4. Insist on In-network Providers

Just because you go to an emergency room that is in your insurance company’s network, it does not mean that every provider who takes care of you will be in your insurance network. You might not even be able to ask the providers if they are in your network. For example, you may not have any contact at all with the radiologist who sits in a room and reads your X-ray. If you are unconscious when admitted to the emergency room, you might not be aware of who is caring for you. You may not have any contact with the pathologist or laboratory technician who run your lab tests and create the report of your results.

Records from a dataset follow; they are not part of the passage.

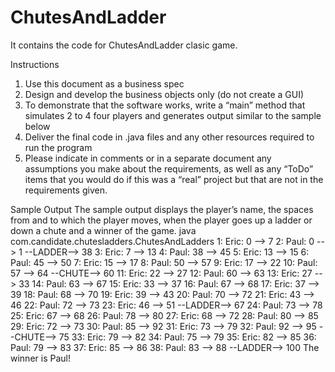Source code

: # ChutesAndLadder
It contains the code for ChutesAndLadder clasic game.

Instructions
1. Use this document as a business spec
2. Design and develop the business objects only (do not create a GUI)
3. To demonstrate that the software works, write a “main” method that simulates 2 to 4 four players and
generates output similar to the sample below
4. Deliver the final code in .java files and any other resources required to run the program
5. Please indicate in comments or in a separate document any assumptions you make about the
requirements, as well as any “ToDo” items that you would do if this was a “real” project but that are
not in the requirements given.

Sample Output
The sample output displays the player’s name, the spaces from and to which the player moves, when the
player goes up a ladder or down a chute and a winner of the game.
java com.candidate.chutesladders.ChutesAndLadders
1: Eric: 0 --> 7
2: Paul: 0 --> 1 --LADDER--> 38
3: Eric: 7 --> 13
4: Paul: 38 --> 45
5: Eric: 13 --> 15
6: Paul: 45 --> 50
7: Eric: 15 --> 17
8: Paul: 50 --> 57
9: Eric: 17 --> 22
10: Paul: 57 --> 64 --CHUTE--> 60
11: Eric: 22 --> 27
12: Paul: 60 --> 63
13: Eric: 27 --> 33
14: Paul: 63 --> 67
15: Eric: 33 --> 37
16: Paul: 67 --> 68
17: Eric: 37 --> 39
18: Paul: 68 --> 70
19: Eric: 39 --> 43
20: Paul: 70 --> 72
21: Eric: 43 --> 46
22: Paul: 72 --> 73
23: Eric: 46 --> 51 --LADDER--> 67
24: Paul: 73 --> 78
25: Eric: 67 --> 68
26: Paul: 78 --> 80
27: Eric: 68 --> 72
28: Paul: 80 --> 85
29: Eric: 72 --> 73
30: Paul: 85 --> 92
31: Eric: 73 --> 79
32: Paul: 92 --> 95 --CHUTE--> 75
33: Eric: 79 --> 82
34: Paul: 75 --> 79
35: Eric: 82 --> 85
36: Paul: 79 --> 83
37: Eric: 85 --> 86
38: Paul: 83 --> 88 --LADDER--> 100
The winner is Paul!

At some emergency rooms, you may not have a choice as to which radiologist reads your X-rays or which pathologist looks at your specimens. When you sign the admission and treatment consent forms, you have the right to demand an in-network provider. You can write “in-network only” on your consent for treatment and financial responsibility forms. You can also create an advance directive with this information. It is the hospital’s responsibility to adhere to your documents for treatment.

5. Demand an Itemized Bill

In his work writing and editing at The Sovereign Investor Daily, The Bauman Letter, Plan B Club and Alpha Stock Alert, Ted Bauman explains, “I enjoy helping people avoid corporate greed.” Emergency room visits are notorious for up-charges and adding expenses that do not relate to the services you received. You have the right to demand an itemized bill. This bill should list every item that the hospital has charged your insurance company and you. It is not unheard of for the hospital to charge $60 for giving you an ibuprofen while you wait to be seen by the emergency medicine physician. They might also charge you a separate medication administration fee for handing the pill to you. Hospitals might bill you for supplies that were never used in your treatment. You can dispute any of these charges.

6. Take a Close Look at Your Explanation of Benefits

Once providers send bills to your insurance company, you will receive an explanation of benefits (EoB). Closely look at your EoB. If any of the providers were out-of-network, you can ask your insurer to negotiate directly with the provider on your behalf. Compare each bill with the EoB in order to ensure that you actually received the service. Some hospitals do balance billing or double-billing. Balance billing happens when the out-of-network provider charges more than what your insurance company says is usual and customary for the service, procedure or equipment. Double-billing refers to the use of physician extenders. You might get a bill from a doctor you never saw. It could be that a nurse supervised by the doctor saw you. Hospitals allow both the direct provider and their supervisor to send you a bill. Refer to your insurance plan to see if these practices are allowed.

7. Negotiate

Healthcare is a business in the USA. Just like you negotiate at the car dealership, you can negotiate over your emergency room bills. After verifying that the amounts you owe are correct, you may be able to negotiate the amount that you have to pay. If you can immediately pay a lump sum, the hospital may be more open to negotiation. Ted Bauman advises that negotiating with the hospital could yield a positive outcome for you, and you risk nothing by attempting it.